(Records for the exercise begins)

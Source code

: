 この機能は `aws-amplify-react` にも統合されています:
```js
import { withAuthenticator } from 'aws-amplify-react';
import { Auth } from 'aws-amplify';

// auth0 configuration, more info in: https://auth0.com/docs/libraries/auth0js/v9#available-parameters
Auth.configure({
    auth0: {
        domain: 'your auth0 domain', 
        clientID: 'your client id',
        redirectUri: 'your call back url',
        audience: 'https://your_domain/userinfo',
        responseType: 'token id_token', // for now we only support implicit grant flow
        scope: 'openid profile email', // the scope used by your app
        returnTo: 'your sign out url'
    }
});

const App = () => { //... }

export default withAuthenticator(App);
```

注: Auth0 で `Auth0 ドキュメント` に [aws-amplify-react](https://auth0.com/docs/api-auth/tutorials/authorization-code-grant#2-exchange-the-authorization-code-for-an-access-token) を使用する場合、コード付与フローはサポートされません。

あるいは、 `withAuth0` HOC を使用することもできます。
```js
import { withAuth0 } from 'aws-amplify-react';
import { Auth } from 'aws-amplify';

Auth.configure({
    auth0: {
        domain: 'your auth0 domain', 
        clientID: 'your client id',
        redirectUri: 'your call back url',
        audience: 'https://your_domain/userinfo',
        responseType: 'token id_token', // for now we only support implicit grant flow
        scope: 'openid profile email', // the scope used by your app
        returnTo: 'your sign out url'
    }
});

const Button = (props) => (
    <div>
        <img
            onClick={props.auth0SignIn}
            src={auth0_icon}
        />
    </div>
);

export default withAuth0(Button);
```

(Records for the exercise ends)

Brief |
Read the data above and count the lines that include "from". Answer only with the count.

Answer for the task |
4